Im Jahr 2025 dürfte die polnische Wirtschaft weiter Fahrt aufnehmen, dieses Mal getragen von öffentlichen Investitionen. Coface prognostiziert ein Wirtschaftswachstum von 3,6% im Jahresvergleich. Maßgeblich hierfür sind die EU-Fördermittel innerhalb des Europäischen Entwicklungsfonds, die für das Jahr 2025 mit einem Umfang von 3,6% des BIP besonders hoch ausfallen. Zusätzliche öffentliche Investitionen werden auf kommunaler Ebene erwartet. Die ungewöhnlich hohen Bargeldbestände der Kommunen deuten darauf hin, dass neue öffentliche Projekte bald realisiert werden dürften. Das Wachstum privater Investitionen bleibt jedoch verhalten – ohne EU-Förderung wird es für Unternehmen aufgrund der hohen Zinsen durch die restriktive Geldpolitik weiter teuer sein, externe Finanzierungen zu erhalten.

Die letzten Meter im Kampf gegen die Inflation

Nach einem starken Rückgang der Inflation von durchschnittlich 11,4% im Jahr 2023 auf 3,6% 2024 erlebte Polen zu Beginn des Jahres 2025 einen moderaten Anstieg der Teuerungsrate.
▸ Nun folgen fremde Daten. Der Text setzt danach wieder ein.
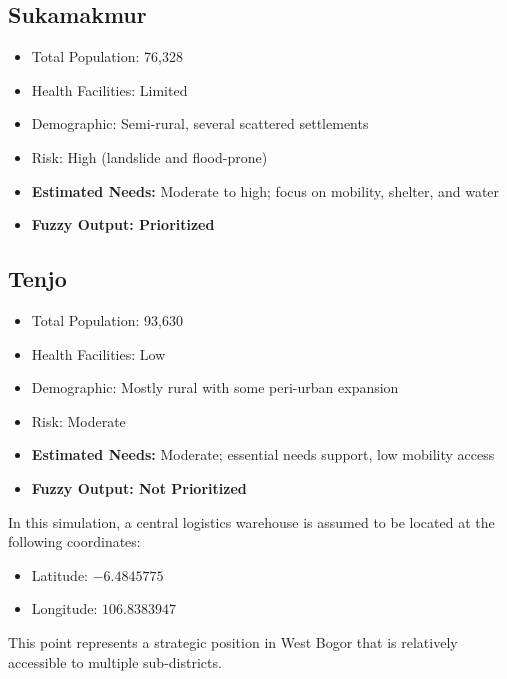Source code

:\documentclass[journal,final,a4paper,twoside,11pt]{IEEEtran}
\begin{document}
\subsection*{Sukamakmur}
\begin{itemize}
    \item Total Population: 76,328
    \item Health Facilities: Limited
    \item Demographic: Semi-rural, several scattered settlements
    \item Risk: High (landslide and flood-prone)
    \item \textbf{Estimated Needs:} Moderate to high; focus on mobility, shelter, and water
    \item \textbf{Fuzzy Output: Prioritized}
\end{itemize}

\subsection*{Tenjo}
\begin{itemize}
    \item Total Population: 93,630
    \item Health Facilities: Low
    \item Demographic: Mostly rural with some peri-urban expansion
    \item Risk: Moderate
    \item \textbf{Estimated Needs:} Moderate; essential needs support, low mobility access
    \item \textbf{Fuzzy Output: Not Prioritized}
\end{itemize}


In this simulation, a central logistics warehouse is assumed to be located at the following coordinates:

\begin{itemize}
    \item Latitude: $-6.4845775$
    \item Longitude: $106.8383947$
\end{itemize}

This point represents a strategic position in West Bogor that is relatively accessible to multiple sub-districts.
\end{document}
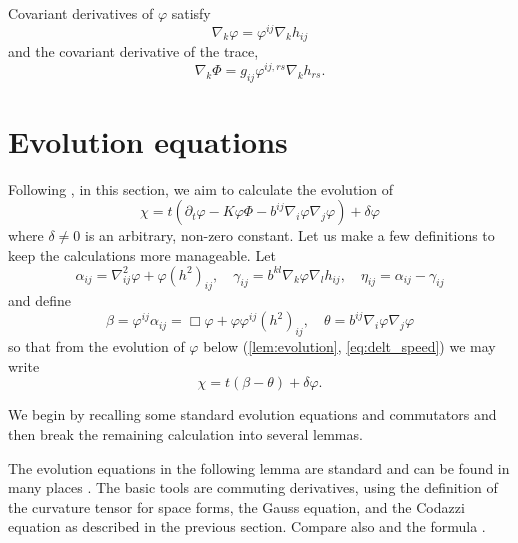 \documentclass{amsart}
\begin{document}
Covariant derivatives of \(\varphi\) satisfy
\begin{equation}
\label{eq:delphi}
\nabla_k \varphi = \varphi^{ij} \nabla_k h_{ij}
\end{equation}
and the covariant derivative of the trace,
\begin{equation}
\label{eq:delPhi}
\nabla_k \Phi = g_{ij} \varphi^{ij,rs} \nabla_k h_{rs}.
\end{equation}

\section{Evolution equations}

Following \cite{MR1316556, MR1100812, MR1296393, MR1480081}, in this section, we aim to calculate the evolution of
\[
\chi =t(\partial_t \varphi - K \varphi \Phi - b^{ij} \nabla_i \varphi \nabla_j \varphi) +\delta\varphi
\]
where \(\delta \ne 0\) is an arbitrary, non-zero constant. Let us make a few definitions to keep the calculations more manageable. Let
\[
\alpha_{ij} = \nabla^2_{ij} \varphi + \varphi(h^2)_{ij}, \quad \gamma_{ij} = b^{kl} \nabla_k \varphi \nabla_l h_{ij}, \quad \eta_{ij} = \alpha_{ij} - \gamma_{ij}
\]
and define
\[
\beta = \varphi^{ij} \alpha_{ij} = \Box\varphi + \varphi \varphi^{ij}(h^2)_{ij}, \quad \theta =  b^{ij} \nabla_i \varphi \nabla_j \varphi
\]
so that from the evolution of \(\varphi\) below (\cref{lem:evolution}, \cref{eq:delt_speed}) we may write
\[
\chi = t(\beta - \theta) + \delta\varphi.
\]

We begin by recalling some standard evolution equations and commutators and then break the remaining calculation into several lemmas.

The evolution equations in the following lemma are standard and can be found in many places \cite{MR892052, MR1316556, MR1100812, MR1296393, MR1480081}. The basic tools are commuting derivatives, using the definition of the curvature tensor for space forms, the Gauss equation, and the Codazzi equation as described in the previous section. Compare also \cite[p.~94-95]{Gerhardt:/2006} and the formula \cite[eq.~(6.17)]{Gerhardt:01/1996}.
\end{document}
Dieser vorübergehende Anstieg, der voraussichtlich in der ersten Jahreshälfte seinen Höhepunkt erreicht, ist hauptsächlich auf die Abschaffung der Strompreisbremse und die Rückkehr zu den normalen Mehrwertsteuersätzen zurückzuführen. Diese Phase dürfte jedoch kurzlebig sein, und der allgemeine Trend der rückläufigen Inflation sollte mit Blick auf die Stabilisierung der globalen Energiemärkte in der zweiten Jahreshälfte dominieren. Dennoch wird es voraussichtlich bis 2026 dauern, bis das Inflationsziel der Polnischen Nationalbank (NBP) in einem Band von 2,5% (+/–1 Prozentpunkt) erreicht wird.
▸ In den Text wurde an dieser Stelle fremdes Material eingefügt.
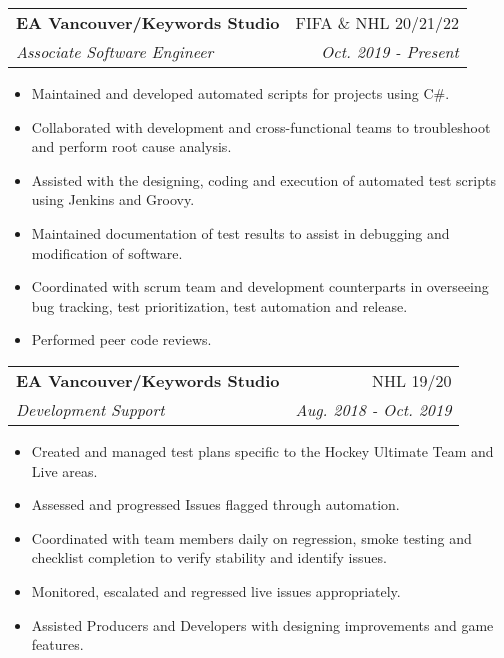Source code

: \documentclass[letterpaper,11pt]{article}
\makeatletter
\newcommand{\ressubheading}[4]{
\begin{tabular*}{7.0in}{l@{\extracolsep{\fill}}r}
		\textbf{#1} & #2 \\
		\textit{#3} & \textit{#4} \\
\end{tabular*}\vspace{-6pt}}
\makeatother
\begin{document}
\begin{description}
\item    
    \ressubheading{EA Vancouver/Keywords Studio}{FIFA \& NHL 20/21/22}{Associate Software Engineer}{Oct. 2019 - Present}
	\begin{itemize}
	    \item{Maintained and developed automated scripts for projects using C\#.}
	    \item{Collaborated with development and cross-functional teams to troubleshoot and perform root cause analysis.}
	    \item{Assisted with the designing, coding and execution of automated test scripts using Jenkins and Groovy.}
        \item{Maintained documentation of test results to assist in debugging and modification of software.}
        \item{Coordinated with scrum team and development counterparts in overseeing bug tracking, test prioritization, test automation and release.}
        \item{Performed peer code reviews.}
    \end{itemize}
\item    
    \ressubheading{EA Vancouver/Keywords Studio}{NHL 19/20}{Development Support}{Aug. 2018 - Oct. 2019}
	\begin{itemize}
        \item{Created and managed test plans specific to the Hockey Ultimate Team and Live areas.}
        \item{Assessed and progressed Issues flagged through automation.}
        \item{Coordinated with team members daily on regression, smoke testing and checklist completion to verify stability and identify issues.}
        \item{Monitored, escalated and regressed live issues appropriately.}
        \item{Assisted Producers and Developers with designing improvements and game features.}
    \end{itemize}


\end{description}
\end{document}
Obwohl die Inflation allgemein rückläufig ist, befindet sich die Geldpolitik weiterhin auf einem hohen Niveau ihres Zinserhöhungszyklus. Nach dem Höchststand von 6,75% (2022/23) wurde der Leitzins nur zwei Mal im Jahr 2023 um insgesamt einen Prozentpunkt gesenkt und ab Oktober 2023 von der NBP unverändert bei 5,75% gehalten, um die Inflation weiter in Richtung des Zielbandes zu drücken. Die Fortschritte bei der Preisteuerung sind beachtlich, weshalb Coface mit einem vorsichtigen Zinsschritt von 25 Basispunkten zum Ende des Jahres 2025 rechnet. 2026 sollten diese langsamen Schritte fortgesetzt werden.
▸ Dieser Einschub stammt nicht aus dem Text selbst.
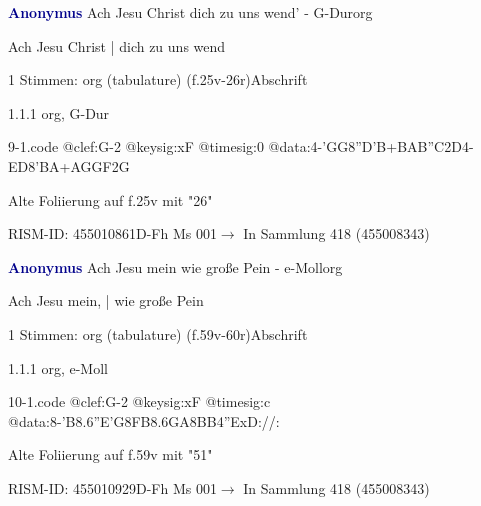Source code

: \documentclass[twocolumn, 12pt]{book}
\begin{document}
\par \vspace{16pt} \textcolor{darkblue}{\textbf{Anonymus  }}\hfillplus{\textbf{[9]}}\newline Ach Jesu Christ dich zu uns wend' - G-Dur\newline org
\par \begin{itshape}[f.25v, at left:] Ach Jesu Christ | dich zu uns wend\end{itshape} 
\par \textcolor{darkblue}{}  1 Stimmen: org (tabulature)  (f.25v-26r)\newline Abschrift
\par 1.1.1  org, G-Dur  
\begin{filecontents*}{9-1.code}
@clef:G-2
@keysig:xF
@timesig:0
@data:4-'GG{8''D'B+}{BAB''C}2D4-ED{8'BA+}{AGGF}2G
\end{filecontents*}
\newline %
\par Alte Foliierung auf f.25v mit "26"
\par RISM-ID: 455010861\newline D-Fh  Ms 001\newline $\rightarrow$ In Sammlung 418 (455008343)
      
\par \vspace{16pt} \textcolor{darkblue}{\textbf{Anonymus  }}\hfillplus{\textbf{[10]}}\newline Ach Jesu mein wie große Pein - e-Moll\newline org
\par \begin{itshape}[f.59v, at left:] Ach Jesu mein, | wie große Pein\end{itshape} 
\par \textcolor{darkblue}{}  1 Stimmen: org (tabulature)  (f.59v-60r)\newline Abschrift
\par 1.1.1  org, e-Moll  
\begin{filecontents*}{10-1.code}
@clef:G-2
@keysig:xF
@timesig:c
@data:8-{'B8.6''E'G}{8FB8.6GA}{8BB}4''ExD://:
\end{filecontents*}
\newline %
\par Alte Foliierung auf f.59v mit "51"
\par RISM-ID: 455010929\newline D-Fh  Ms 001\newline $\rightarrow$ In Sammlung 418 (455008343)
      
\end{document}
Schwierige Bedingungen für polnische Exporteure

Im Jahr 2025 wird das polnische Leistungsbilanzdefizit voraussichtlich einen neuen Rekordstand erreichen, bedingt durch mehrere wirtschaftliche Faktoren. Das schwache Wachstum wichtiger Handelspartner – insb. Deutschlands, Frankreichs und der Tschechischen Republik – wird die externe Nachfrage nach polnischen Exporten dämpfen. Gleichzeitig sollten Importe von Waren und Dienstleistungen steigen, da inländische Investitionen zunehmen. Hierzu werden auch die beispiellos hohen Verteidigungsausgaben Polens, die 2025 voraussichtlich 4,7% des BIP erreichen werden, erheblich beitragen. Denn die Beschaffung von Verteidigungsgütern ist stark importabhängig.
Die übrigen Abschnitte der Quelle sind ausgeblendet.